È apparso subito chiaro che la ballerina (42 anni) non ha perso nessuna delle sue straordinarie qualità: la fluida naturalezza del movimento, una tecnica forte, una profonda immedesimazione nel personaggio e un innato senso del teatro.
Il ruolo di Gelsomina – una giovane venduta dalla sua povera famiglia a Zampanò, un brutale atleta da baraccone – è stato interpretato con finezza e con una profondità sentimentale e drammatica lontana dagli eccessi caricaturali degli altri danzatori.
Lo stile preciso e sostanzialmente “neoclassico” della Horeèná risulta debole nella narrazione, ma più incisivo nelle sezioni “astratte”, che vedono la protagonista affiancata da due figure dalle sembianze angeliche.
È stato un vero piacere vedere Kobborg, ora 51enne, di nuovo in scena, in forma, sicuro, tecnicamente solido.
Invece, all’ex primo ballerino del Teatro alla Scala Mick Zeni è stato offerto poco buon materiale su cui lavorare, perché la coreografa ha dato al personaggio di Zampanò troppe smorfie a occhi spalancati e salti in una danza quasi in stile sovietico.
L’ambiente del circo itinerante è reso in modo poco convincente. Le troupes di artisti da baraccone avevano già affascinato autori e platee del dopoguerra (il balletto Les Forains di Roland Petit, il film Les Enfants du Paradis di Marcel Carné, e appunto La Strada di Fellini del 1954, per fare alcuni esempi), ma questi tempi sono ormai lontani; i buffi movimenti e le bizzarre camminate concepite dalla Horecná risultano perfino fastidiosi.
Fin troppo ovviamente, la coreografa ha selezionato una serie di estratti dalle partiture di Nino Rota, protraendo in un prologo, due atti ed epilogo un balletto nato come atto unico secondo Mario Pistoni che creò nel 1966 La Strada alla Scala, protagonista Carla Fracci.

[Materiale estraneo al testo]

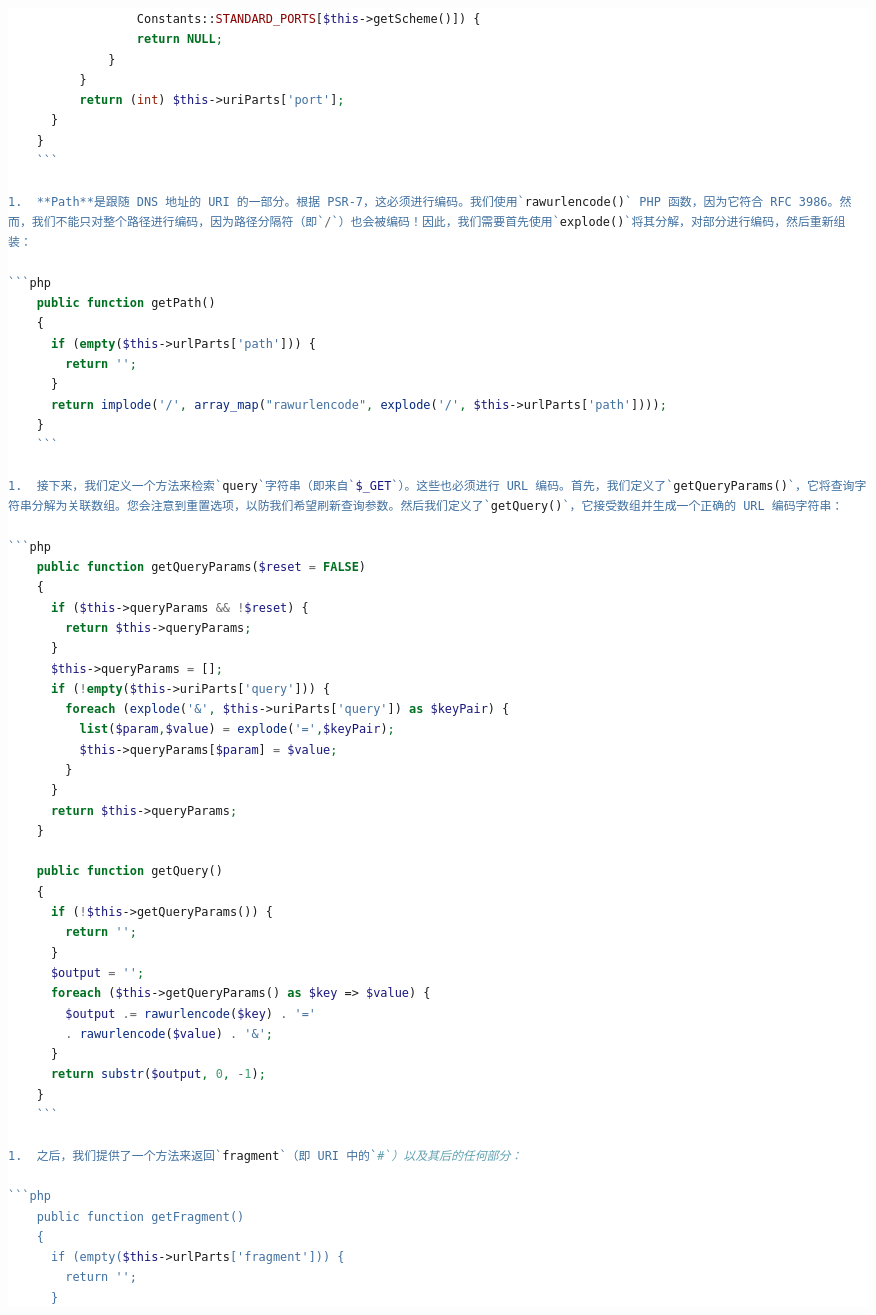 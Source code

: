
 ```php
                  Constants::STANDARD_PORTS[$this->getScheme()]) {
                  return NULL;
              }
          }
          return (int) $this->uriParts['port'];
      }
    }
    ```

1.  **Path**是跟随 DNS 地址的 URI 的一部分。根据 PSR-7，这必须进行编码。我们使用`rawurlencode()` PHP 函数，因为它符合 RFC 3986。然而，我们不能只对整个路径进行编码，因为路径分隔符（即`/`）也会被编码！因此，我们需要首先使用`explode()`将其分解，对部分进行编码，然后重新组装：

```php
    public function getPath()
    {
      if (empty($this->urlParts['path'])) {
        return '';
      }
      return implode('/', array_map("rawurlencode", explode('/', $this->urlParts['path'])));
    }
    ```

1.  接下来，我们定义一个方法来检索`query`字符串（即来自`$_GET`）。这些也必须进行 URL 编码。首先，我们定义了`getQueryParams()`，它将查询字符串分解为关联数组。您会注意到重置选项，以防我们希望刷新查询参数。然后我们定义了`getQuery()`，它接受数组并生成一个正确的 URL 编码字符串：

```php
    public function getQueryParams($reset = FALSE)
    {
      if ($this->queryParams && !$reset) {
        return $this->queryParams;
      }
      $this->queryParams = [];
      if (!empty($this->uriParts['query'])) {
        foreach (explode('&', $this->uriParts['query']) as $keyPair) {
          list($param,$value) = explode('=',$keyPair);
          $this->queryParams[$param] = $value;
        }
      }
      return $this->queryParams;
    }

    public function getQuery()
    {
      if (!$this->getQueryParams()) {
        return '';
      }
      $output = '';
      foreach ($this->getQueryParams() as $key => $value) {
        $output .= rawurlencode($key) . '=' 
        . rawurlencode($value) . '&';
      }
      return substr($output, 0, -1);
    }
    ```

1.  之后，我们提供了一个方法来返回`fragment`（即 URI 中的`#`）以及其后的任何部分：

```php
    public function getFragment()
    {
      if (empty($this->urlParts['fragment'])) {
        return '';
      }
``` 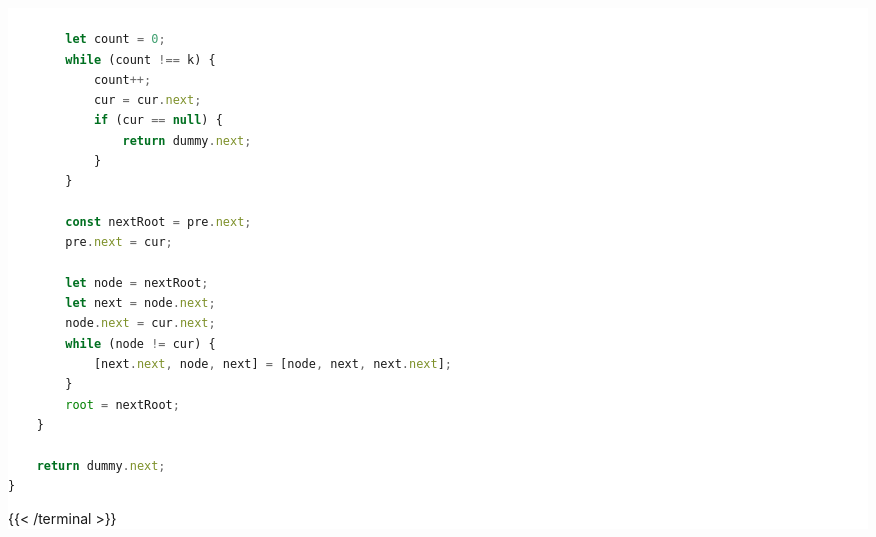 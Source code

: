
 ```ts

        let count = 0;
        while (count !== k) {
            count++;
            cur = cur.next;
            if (cur == null) {
                return dummy.next;
            }
        }

        const nextRoot = pre.next;
        pre.next = cur;

        let node = nextRoot;
        let next = node.next;
        node.next = cur.next;
        while (node != cur) {
            [next.next, node, next] = [node, next, next.next];
        }
        root = nextRoot;
    }

    return dummy.next;
}
```
{{< /terminal >}}




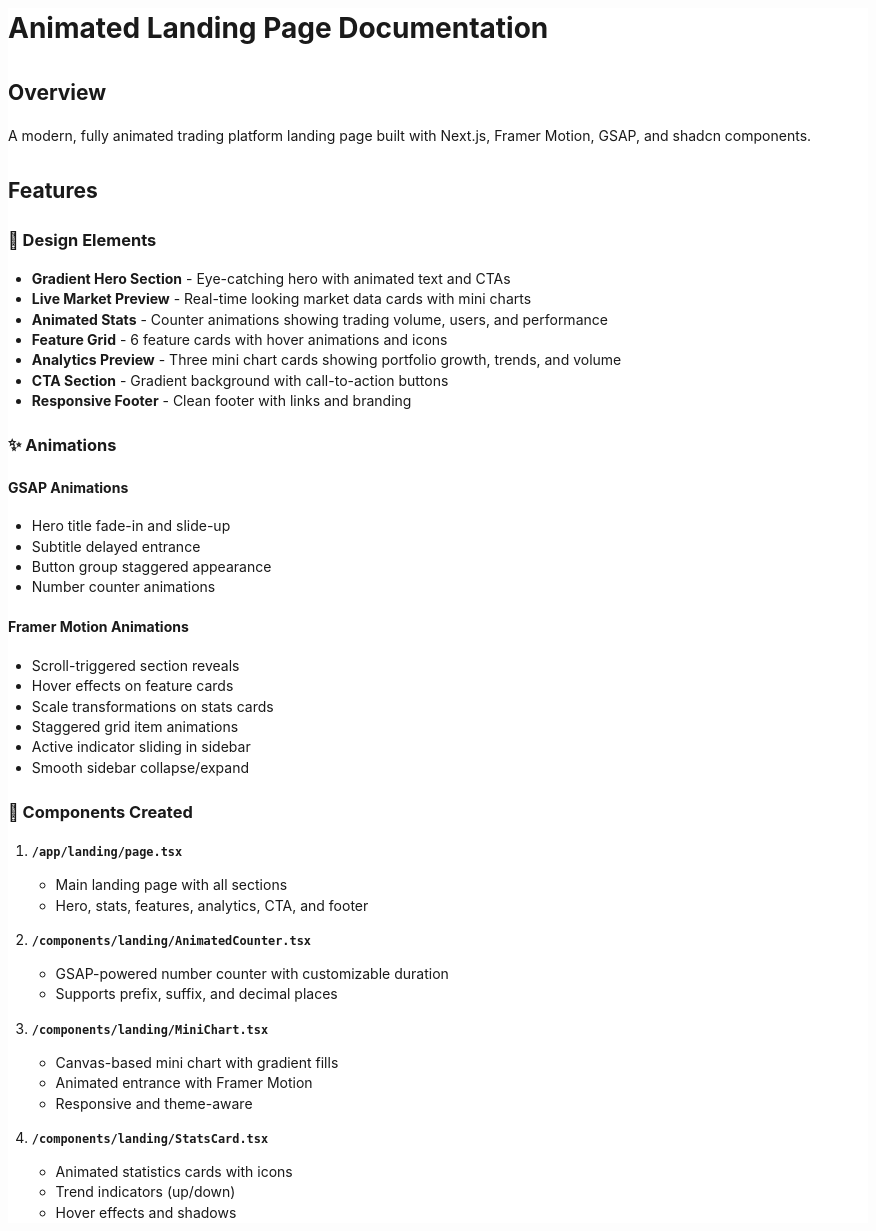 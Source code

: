 # Animated Landing Page Documentation

## Overview
A modern, fully animated trading platform landing page built with Next.js, Framer Motion, GSAP, and shadcn components.

## Features

### 🎨 Design Elements
- **Gradient Hero Section** - Eye-catching hero with animated text and CTAs
- **Live Market Preview** - Real-time looking market data cards with mini charts
- **Animated Stats** - Counter animations showing trading volume, users, and performance
- **Feature Grid** - 6 feature cards with hover animations and icons
- **Analytics Preview** - Three mini chart cards showing portfolio growth, trends, and volume
- **CTA Section** - Gradient background with call-to-action buttons
- **Responsive Footer** - Clean footer with links and branding

### ✨ Animations

#### GSAP Animations
- Hero title fade-in and slide-up
- Subtitle delayed entrance
- Button group staggered appearance
- Number counter animations

#### Framer Motion Animations
- Scroll-triggered section reveals
- Hover effects on feature cards
- Scale transformations on stats cards
- Staggered grid item animations
- Active indicator sliding in sidebar
- Smooth sidebar collapse/expand

### 🎯 Components Created

1. **`/app/landing/page.tsx`**
   - Main landing page with all sections
   - Hero, stats, features, analytics, CTA, and footer

2. **`/components/landing/AnimatedCounter.tsx`**
   - GSAP-powered number counter with customizable duration
   - Supports prefix, suffix, and decimal places

3. **`/components/landing/MiniChart.tsx`**
   - Canvas-based mini chart with gradient fills
   - Animated entrance with Framer Motion
   - Responsive and theme-aware

4. **`/components/landing/StatsCard.tsx`**
   - Animated statistics cards with icons
   - Trend indicators (up/down)
   - Hover effects and shadows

Ma la qualità della Cojocaru è tale che, quando è in scena, nessuna critica allo spettacolo sembra avere importanza. Diversamente da molti altri danzatori o ballerine, la Cojocaru è capace di ricordarci che, per un grande interprete, la prestanza tecnica è l’inizio del proprio viaggio artistico e non la meta finale.